**About this task**
The reply should hold only the lines from the one with "Its primary use" through the end of the data, each given exactly.

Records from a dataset
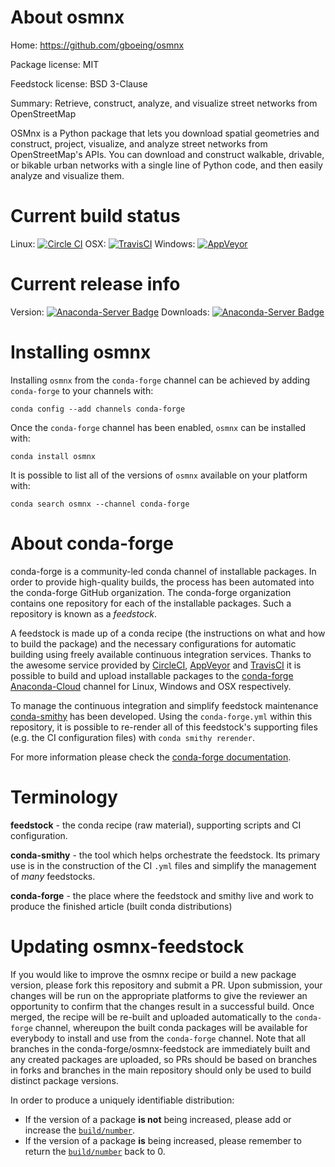 About osmnx
===========

Home: https://github.com/gboeing/osmnx

Package license: MIT

Feedstock license: BSD 3-Clause

Summary: Retrieve, construct, analyze, and visualize street networks from OpenStreetMap

OSMnx is a Python package that lets you download spatial geometries and
construct, project, visualize, and analyze street networks from OpenStreetMap's
APIs. You can download and construct walkable, drivable, or bikable urban networks
with a single line of Python code, and then easily analyze and visualize them.


Current build status
====================

Linux: [![Circle CI](https://circleci.com/gh/conda-forge/osmnx-feedstock.svg?style=shield)](https://circleci.com/gh/conda-forge/osmnx-feedstock)
OSX: [![TravisCI](https://travis-ci.org/conda-forge/osmnx-feedstock.svg?branch=master)](https://travis-ci.org/conda-forge/osmnx-feedstock)
Windows: [![AppVeyor](https://ci.appveyor.com/api/projects/status/github/conda-forge/osmnx-feedstock?svg=True)](https://ci.appveyor.com/project/conda-forge/osmnx-feedstock/branch/master)

Current release info
====================
Version: [![Anaconda-Server Badge](https://anaconda.org/conda-forge/osmnx/badges/version.svg)](https://anaconda.org/conda-forge/osmnx)
Downloads: [![Anaconda-Server Badge](https://anaconda.org/conda-forge/osmnx/badges/downloads.svg)](https://anaconda.org/conda-forge/osmnx)

Installing osmnx
================

Installing `osmnx` from the `conda-forge` channel can be achieved by adding `conda-forge` to your channels with:

```
conda config --add channels conda-forge
```

Once the `conda-forge` channel has been enabled, `osmnx` can be installed with:

```
conda install osmnx
```

It is possible to list all of the versions of `osmnx` available on your platform with:

```
conda search osmnx --channel conda-forge
```


About conda-forge
=================

conda-forge is a community-led conda channel of installable packages.
In order to provide high-quality builds, the process has been automated into the
conda-forge GitHub organization. The conda-forge organization contains one repository
for each of the installable packages. Such a repository is known as a *feedstock*.

A feedstock is made up of a conda recipe (the instructions on what and how to build
the package) and the necessary configurations for automatic building using freely
available continuous integration services. Thanks to the awesome service provided by
[CircleCI](https://circleci.com/), [AppVeyor](http://www.appveyor.com/)
and [TravisCI](https://travis-ci.org/) it is possible to build and upload installable
packages to the [conda-forge](https://anaconda.org/conda-forge)
[Anaconda-Cloud](http://docs.anaconda.org/) channel for Linux, Windows and OSX respectively.

To manage the continuous integration and simplify feedstock maintenance
[conda-smithy](http://github.com/conda-forge/conda-smithy) has been developed.
Using the ``conda-forge.yml`` within this repository, it is possible to re-render all of
this feedstock's supporting files (e.g. the CI configuration files) with ``conda smithy rerender``.

For more information please check the [conda-forge documentation](https://conda-forge.org/docs/).

Terminology
===========

**feedstock** - the conda recipe (raw material), supporting scripts and CI configuration.

**conda-smithy** - the tool which helps orchestrate the feedstock.
                   Its primary use is in the construction of the CI ``.yml`` files
                   and simplify the management of *many* feedstocks.

**conda-forge** - the place where the feedstock and smithy live and work to
                  produce the finished article (built conda distributions)


Updating osmnx-feedstock
========================

If you would like to improve the osmnx recipe or build a new
package version, please fork this repository and submit a PR. Upon submission,
your changes will be run on the appropriate platforms to give the reviewer an
opportunity to confirm that the changes result in a successful build. Once
merged, the recipe will be re-built and uploaded automatically to the
`conda-forge` channel, whereupon the built conda packages will be available for
everybody to install and use from the `conda-forge` channel.
Note that all branches in the conda-forge/osmnx-feedstock are
immediately built and any created packages are uploaded, so PRs should be based
on branches in forks and branches in the main repository should only be used to
build distinct package versions.

In order to produce a uniquely identifiable distribution:
 * If the version of a package **is not** being increased, please add or increase
   the [``build/number``](http://conda.pydata.org/docs/building/meta-yaml.html#build-number-and-string).
 * If the version of a package **is** being increased, please remember to return
   the [``build/number``](http://conda.pydata.org/docs/building/meta-yaml.html#build-number-and-string)
   back to 0.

**Exercise answer**
                   Its primary use is in the construction of the CI ``.yml`` files
                   and simplify the management of *many* feedstocks.

**conda-forge** - the place where the feedstock and smithy live and work to
                  produce the finished article (built conda distributions)


Updating osmnx-feedstock
========================

If you would like to improve the osmnx recipe or build a new
package version, please fork this repository and submit a PR. Upon submission,
your changes will be run on the appropriate platforms to give the reviewer an
opportunity to confirm that the changes result in a successful build. Once
merged, the recipe will be re-built and uploaded automatically to the
`conda-forge` channel, whereupon the built conda packages will be available for
everybody to install and use from the `conda-forge` channel.
Note that all branches in the conda-forge/osmnx-feedstock are
immediately built and any created packages are uploaded, so PRs should be based
on branches in forks and branches in the main repository should only be used to
build distinct package versions.

In order to produce a uniquely identifiable distribution:
 * If the version of a package **is not** being increased, please add or increase
   the [``build/number``](http://conda.pydata.org/docs/building/meta-yaml.html#build-number-and-string).
 * If the version of a package **is** being increased, please remember to return
   the [``build/number``](http://conda.pydata.org/docs/building/meta-yaml.html#build-number-and-string)
   back to 0.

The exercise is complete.